However, this situation may not be in the best interest of the patient, who can experience frustrations in dealing with multiple sets of rules, benefits, ID cards and providers. Such enrollees also lack the support of a health plan that could coordinate coverage, care and requirements between the two programs.
Additionally, some states require that dual eligibles be enrolled in managed care plans for the Medicaid portion of their coverage, creating further complexity for the patient.
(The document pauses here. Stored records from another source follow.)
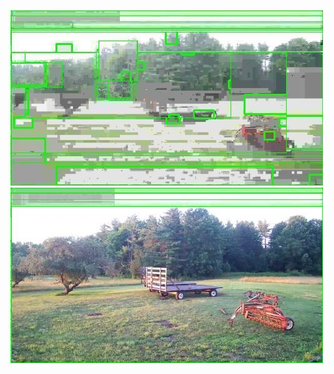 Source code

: ![20200728-162614-165619](in/20200728/20200728-162614-165619_0_.jpg)
![20200728-165624-172629](in/20200728/20200728-165624-172629_0_.jpg)
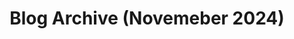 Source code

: ---
layout: page
title: Blog Archive (Novemeber 2024)
permalink: /2024-11-archive/
navbar: false
---
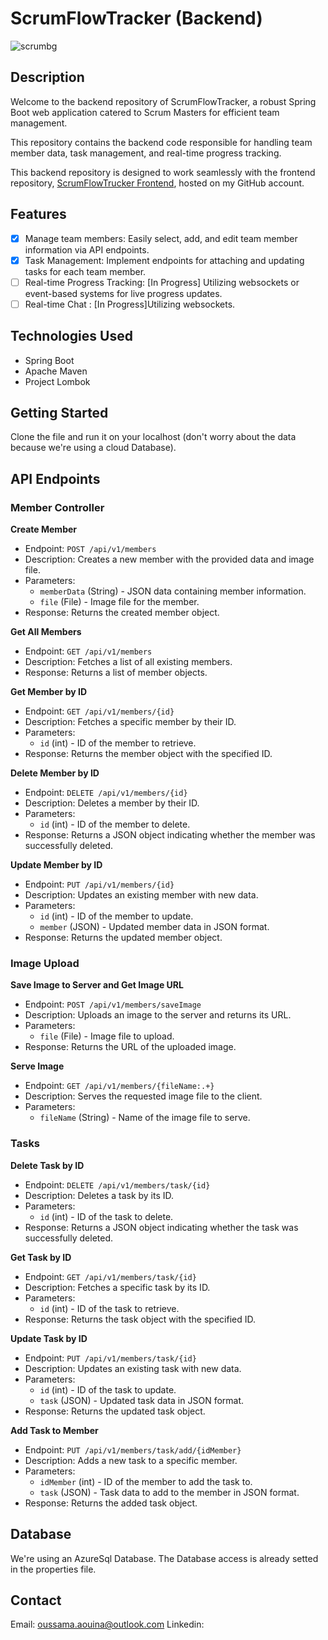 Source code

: # ScrumFlowTracker (Backend)
![scrumbg](https://github.com/Oussama-Aouina/scrum.app.api/assets/92945284/2b9b93bf-c326-4701-9353-def0194555cf)



## Description

Welcome to the backend repository of ScrumFlowTracker, a robust Spring Boot web application catered to Scrum Masters for efficient team management.

This repository contains the backend code responsible for handling team member data, task management, and real-time progress tracking.

This backend repository is designed to work seamlessly with the frontend repository, [ScrumFlowTrucker Frontend](https://github.com/Oussama-Aouina/scrum.app.ui.git), hosted on my GitHub account.


## Features

- [x] Manage team members: Easily select, add, and edit team member information via API endpoints.
- [x] Task Management: Implement endpoints for attaching and updating tasks for each team member.
- [ ] Real-time Progress Tracking: [In Progress] Utilizing websockets or event-based systems for live progress updates.
- [ ] Real-time Chat : [In Progress]Utilizing websockets.

## Technologies Used

- Spring Boot
- Apache Maven
- Project Lombok

## Getting Started

Clone the file and run it on your localhost (don't worry about the data because we're using a cloud Database).

## API Endpoints

### Member Controller

**Create Member**

- Endpoint: `POST /api/v1/members`
- Description: Creates a new member with the provided data and image file.
- Parameters:
  - `memberData` (String) - JSON data containing member information.
  - `file` (File) - Image file for the member.
- Response: Returns the created member object.

**Get All Members**

- Endpoint: `GET /api/v1/members`
- Description: Fetches a list of all existing members.
- Response: Returns a list of member objects.

**Get Member by ID**

- Endpoint: `GET /api/v1/members/{id}`
- Description: Fetches a specific member by their ID.
- Parameters:
  - `id` (int) - ID of the member to retrieve.
- Response: Returns the member object with the specified ID.

**Delete Member by ID**

- Endpoint: `DELETE /api/v1/members/{id}`
- Description: Deletes a member by their ID.
- Parameters:
  - `id` (int) - ID of the member to delete.
- Response: Returns a JSON object indicating whether the member was successfully deleted.

**Update Member by ID**

- Endpoint: `PUT /api/v1/members/{id}`
- Description: Updates an existing member with new data.
- Parameters:
  - `id` (int) - ID of the member to update.
  - `member` (JSON) - Updated member data in JSON format.
- Response: Returns the updated member object.

### Image Upload

**Save Image to Server and Get Image URL**

- Endpoint: `POST /api/v1/members/saveImage`
- Description: Uploads an image to the server and returns its URL.
- Parameters:
  - `file` (File) - Image file to upload.
- Response: Returns the URL of the uploaded image.

**Serve Image**

- Endpoint: `GET /api/v1/members/{fileName:.+}`
- Description: Serves the requested image file to the client.
- Parameters:
  - `fileName` (String) - Name of the image file to serve.

### Tasks

**Delete Task by ID**

- Endpoint: `DELETE /api/v1/members/task/{id}`
- Description: Deletes a task by its ID.
- Parameters:
  - `id` (int) - ID of the task to delete.
- Response: Returns a JSON object indicating whether the task was successfully deleted.

**Get Task by ID**

- Endpoint: `GET /api/v1/members/task/{id}`
- Description: Fetches a specific task by its ID.
- Parameters:
  - `id` (int) - ID of the task to retrieve.
- Response: Returns the task object with the specified ID.

**Update Task by ID**

- Endpoint: `PUT /api/v1/members/task/{id}`
- Description: Updates an existing task with new data.
- Parameters:
  - `id` (int) - ID of the task to update.
  - `task` (JSON) - Updated task data in JSON format.
- Response: Returns the updated task object.

**Add Task to Member**

- Endpoint: `PUT /api/v1/members/task/add/{idMember}`
- Description: Adds a new task to a specific member.
- Parameters:
  - `idMember` (int) - ID of the member to add the task to.
  - `task` (JSON) - Task data to add to the member in JSON format.
- Response: Returns the added task object.

## Database

We're using an AzureSql Database.
The Database access is already setted in the properties file.

## Contact

Email: oussama.aouina@outlook.com 
Linkedin:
Download our "Integrated D-SNP vs Medicare Advantage Enrollment" comparison matrix now for a snapshot of standard Medicare Advantage enrollment vs. that for D-SNPs.
Embracing the Opportunity
Coverage of the dual-eligible population represents an expanding opportunity for managed care plans. However, meeting beneficiaries’ needs and managing the complexities of both the Medicare and Medicaid programs can be an operational challenge. Areas of consideration for developing a clear strategy and potential investment for success:
- Will system and administrative modifications need to be made?
- Will the use of technology need to be refined?
- Plans should look to outsource highly specialized services.
- Support should be obtained from reliable partners if needed.
SS&C Health offers solutions in all key functions of D-SNP and MMP operations through our expertise and technology strength. Contact us today to see how we can help your plan embrace the opportunity and succeed in serving dual eligibles.
In part 2 of our series, we’ll explore the process of claims and benefit adjudication—the importance of coordination between Medicare and Medicaid, customized benefit packages and the complexities associated with care management and integrated services for this unique population.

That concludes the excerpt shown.